Bill headed to Murphy would help low-income bidders buy foreclosed homes in NJ more easily

Published June 30, 2022
By Ashley Balcerzak

New Jersey may make it easier for family members, lower income bidders and community nonprofits to purchase foreclosed homes under a bill sent to Gov. Phil Murphy on Wednesday reworking the sheriff's sale process to prioritize these buyers and discourage large investors from flipping those properties.

Under the “Community Wealth Preservation Program," New Jerseyans who have experienced foreclosure or their next of kin would get the first shot when the property goes up for auction, or the right of first refusal at the bid price.

And if a distressed homeowner can’t secure financing, they or a family member can request that a community development group buy the property and the nonprofit would have the second right of refusal, or second shot, at the bid price. If a housing nonprofit wins the bid on a foreclosed property, it would be required to restore and sell the house to a low-income family making no more than 120% of the county’s median income, or else rent the home to a family making below 100% of the county’s median income.

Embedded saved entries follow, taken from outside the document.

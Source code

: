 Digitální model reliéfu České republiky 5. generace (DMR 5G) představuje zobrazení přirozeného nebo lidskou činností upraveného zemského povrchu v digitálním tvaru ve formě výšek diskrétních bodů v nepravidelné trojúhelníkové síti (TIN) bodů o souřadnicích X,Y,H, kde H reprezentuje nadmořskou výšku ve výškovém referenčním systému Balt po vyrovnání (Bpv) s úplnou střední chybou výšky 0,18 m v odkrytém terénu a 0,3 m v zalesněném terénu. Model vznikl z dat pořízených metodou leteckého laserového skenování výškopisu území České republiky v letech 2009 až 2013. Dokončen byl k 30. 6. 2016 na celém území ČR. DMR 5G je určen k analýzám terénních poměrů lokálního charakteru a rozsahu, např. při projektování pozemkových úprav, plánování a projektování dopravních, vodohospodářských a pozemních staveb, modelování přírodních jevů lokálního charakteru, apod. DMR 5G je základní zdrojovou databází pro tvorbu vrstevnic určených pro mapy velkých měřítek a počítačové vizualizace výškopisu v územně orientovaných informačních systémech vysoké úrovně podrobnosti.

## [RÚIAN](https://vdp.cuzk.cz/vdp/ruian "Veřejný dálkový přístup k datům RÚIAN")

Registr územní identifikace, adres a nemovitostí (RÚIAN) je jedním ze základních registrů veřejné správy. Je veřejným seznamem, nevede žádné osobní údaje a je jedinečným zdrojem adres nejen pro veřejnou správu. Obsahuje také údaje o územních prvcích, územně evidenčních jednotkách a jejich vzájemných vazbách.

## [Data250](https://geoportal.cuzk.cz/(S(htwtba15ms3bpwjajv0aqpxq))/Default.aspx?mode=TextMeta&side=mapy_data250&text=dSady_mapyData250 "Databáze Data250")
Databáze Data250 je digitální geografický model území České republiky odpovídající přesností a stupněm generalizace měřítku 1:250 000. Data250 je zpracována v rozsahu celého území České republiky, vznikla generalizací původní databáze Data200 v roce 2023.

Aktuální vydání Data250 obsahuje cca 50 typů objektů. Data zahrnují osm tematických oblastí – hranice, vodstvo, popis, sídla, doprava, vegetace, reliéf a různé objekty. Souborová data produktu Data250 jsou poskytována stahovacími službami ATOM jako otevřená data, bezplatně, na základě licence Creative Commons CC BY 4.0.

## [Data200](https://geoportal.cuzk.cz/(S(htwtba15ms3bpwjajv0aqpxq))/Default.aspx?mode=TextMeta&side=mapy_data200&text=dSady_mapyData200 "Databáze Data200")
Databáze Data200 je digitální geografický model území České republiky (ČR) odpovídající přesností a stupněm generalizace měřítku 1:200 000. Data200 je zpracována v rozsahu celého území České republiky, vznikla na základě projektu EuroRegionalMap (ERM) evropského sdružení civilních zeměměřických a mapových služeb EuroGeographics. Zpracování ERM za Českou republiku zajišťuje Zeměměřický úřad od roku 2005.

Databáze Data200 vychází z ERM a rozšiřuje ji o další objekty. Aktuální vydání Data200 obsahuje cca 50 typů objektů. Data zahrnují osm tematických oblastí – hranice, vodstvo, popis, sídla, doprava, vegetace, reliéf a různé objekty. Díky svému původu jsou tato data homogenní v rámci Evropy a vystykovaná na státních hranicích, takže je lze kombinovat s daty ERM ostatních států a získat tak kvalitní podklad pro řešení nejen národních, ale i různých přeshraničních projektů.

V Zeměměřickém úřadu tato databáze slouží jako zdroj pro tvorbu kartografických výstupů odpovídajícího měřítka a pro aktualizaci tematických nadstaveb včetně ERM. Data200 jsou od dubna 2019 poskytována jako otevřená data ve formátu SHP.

"It's really to keep the wealth in the community, to empower residents through homeownership and not just serve as low hanging fruit to outside investors who are trying to come in and capture these properties for pennies on the dollar," said Assemblywoman Britnee Timberlake, D-Essex, who sponsored the bill.

New Jersey consistently tops rankings of states with the highest foreclosure rates in the country. Data from May 2022 shows that one out of every 2,346 housing units were in foreclosure in the Garden State, the most behind only Illinois, according to a report from ATTOM, which analyzes nationwide real estate data.

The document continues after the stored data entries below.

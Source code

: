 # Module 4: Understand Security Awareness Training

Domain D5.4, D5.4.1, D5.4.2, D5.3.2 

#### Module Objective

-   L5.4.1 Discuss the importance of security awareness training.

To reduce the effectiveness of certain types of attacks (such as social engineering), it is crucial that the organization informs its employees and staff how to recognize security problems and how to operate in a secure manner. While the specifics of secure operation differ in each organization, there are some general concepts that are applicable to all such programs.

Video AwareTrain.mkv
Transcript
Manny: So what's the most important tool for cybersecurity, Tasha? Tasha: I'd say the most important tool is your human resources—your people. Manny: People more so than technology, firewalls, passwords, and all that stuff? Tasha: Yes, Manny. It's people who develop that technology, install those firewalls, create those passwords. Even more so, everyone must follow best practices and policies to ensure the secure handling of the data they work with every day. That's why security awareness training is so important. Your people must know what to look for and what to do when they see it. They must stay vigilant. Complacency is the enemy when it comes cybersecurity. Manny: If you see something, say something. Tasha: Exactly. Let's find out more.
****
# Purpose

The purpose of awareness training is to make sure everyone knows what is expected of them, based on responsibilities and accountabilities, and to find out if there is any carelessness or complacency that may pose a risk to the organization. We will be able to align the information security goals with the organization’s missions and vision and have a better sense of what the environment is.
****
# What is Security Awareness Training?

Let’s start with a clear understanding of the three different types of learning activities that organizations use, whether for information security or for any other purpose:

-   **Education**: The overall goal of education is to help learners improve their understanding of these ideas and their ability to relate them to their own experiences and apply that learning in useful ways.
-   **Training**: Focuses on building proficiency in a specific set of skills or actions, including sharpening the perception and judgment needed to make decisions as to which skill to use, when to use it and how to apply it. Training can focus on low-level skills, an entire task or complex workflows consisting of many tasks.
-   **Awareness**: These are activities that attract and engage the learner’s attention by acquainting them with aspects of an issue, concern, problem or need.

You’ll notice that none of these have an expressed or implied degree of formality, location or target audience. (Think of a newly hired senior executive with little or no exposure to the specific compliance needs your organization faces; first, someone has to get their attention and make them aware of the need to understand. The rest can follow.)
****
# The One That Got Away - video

In the wake of the 2008 housing crisis, investors began rapidly buying up residential properties in foreclosure across the country, often in majority Black counties, according to a recent report by the House Financial Services Committee. A Rutgers study found almost half of residential sales in Newark went to institutional investor buyers, which contributed to "rapidly rising rents, decreased homeownership, higher barriers to affordable housing production goals, renter displacement and less stable communities," according to report by authors David Troutt and Katharine Nelson.

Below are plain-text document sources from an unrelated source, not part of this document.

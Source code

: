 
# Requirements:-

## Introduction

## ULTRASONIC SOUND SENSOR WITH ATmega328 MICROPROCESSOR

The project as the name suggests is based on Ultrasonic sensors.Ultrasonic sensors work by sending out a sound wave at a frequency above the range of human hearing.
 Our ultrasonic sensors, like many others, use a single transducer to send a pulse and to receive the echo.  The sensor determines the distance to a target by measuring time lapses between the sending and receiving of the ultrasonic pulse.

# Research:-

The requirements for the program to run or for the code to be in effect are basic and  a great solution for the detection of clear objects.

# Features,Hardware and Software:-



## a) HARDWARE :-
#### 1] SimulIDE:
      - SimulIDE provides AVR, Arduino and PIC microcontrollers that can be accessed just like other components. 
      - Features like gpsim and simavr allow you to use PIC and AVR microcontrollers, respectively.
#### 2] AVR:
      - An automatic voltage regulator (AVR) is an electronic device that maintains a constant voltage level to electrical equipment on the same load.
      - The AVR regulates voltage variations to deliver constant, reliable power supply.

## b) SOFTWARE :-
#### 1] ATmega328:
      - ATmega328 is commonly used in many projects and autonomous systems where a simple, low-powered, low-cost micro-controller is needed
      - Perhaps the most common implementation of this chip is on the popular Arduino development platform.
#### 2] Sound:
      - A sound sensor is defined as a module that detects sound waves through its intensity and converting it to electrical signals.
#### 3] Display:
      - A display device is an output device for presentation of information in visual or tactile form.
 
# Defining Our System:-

The New Jersey bill seeks to curb the practice and give families a leg up if they plan to stay in the neighborhood. Currently, a winning bidder must immediately pay a deposit of 20% of the property purchase price in cash or cashier's check to the sheriff. The bill, A793/S1427, would lower that deposit amount to 3.5% for those intending to live in the home for at least seven years.

"When the home becomes underwater, oftentimes banks do not like to offer a principal rate reduction," Timberlake said, referring to when a lender decreases the amount owed on a mortgage. "But at the time of foreclosure, the most interesting thing is they usually start the bid for investors at like half of what the person owes. So, to me that's so unfair and disingenuous because they're basically offering a principal rate reduction to an outside investor."

The full Senate passed the legislation 22-15 during a marathon session Wednesday that included the state budget and dozens of other bills, months after the Assembly approved the bill 46-30 in March. Murphy's office declined to comment on whether or not the governor would sign the bill into law.

How it works
Bidders intending to live in the property for seven years would also have more than the current 30 days to put the rest of the money down. Under the bill, buyers could take up to 90 business days to complete a sale, and interest would not accrue on the balance for the first 60 days after a sale. If bidders can’t complete the sale through no fault of their own — such as when the appraised value is less than what they purchased the property for — they won’t be responsible for penalties or fees.

Under the bill, bidders can buy the property using financing if they provide documentation they were pre-approved by a financial institution regulated by the Department of Banking and Insurance. They must also prove they have completed eight hours of homebuyer education counseling through the U.S. Department of Housing and Urban Development.

If the buyer finances the bid and doesn't live in the property for the required seven years, he can be fined $100,000, except in extenuating circumstances, like if the bidder or close family member died or became disabled.

If a community nonprofit wins the bid and intends to sell the property, the house must include a 30-year deed restriction that keeps the sale price affordable for low-income families to live in.

“The Community Wealth Preservation Program will play a key part in addressing the state’s affordability crisis," said Staci Berger, president and CEO of the Housing and Community Development Network of New Jersey. “Families that own their homes have the assets to create and expand businesses, send their children to college, or build a nest egg for a secure retirement. By expanding generational wealth, we can help lay a foundation that makes our state an affordable place to call home for generations to come."

The New Jersey Bankers Association opposes the bill and requested that the program be tested in one county.

“We're concerned newly added biding provisions contain serious unintended consequences,” said Michael Affuso, executive vice president of the New Jersey Bankers Association. “We would ask that this be done as a pilot in Essex County to see exactly how this economic effect would take place.”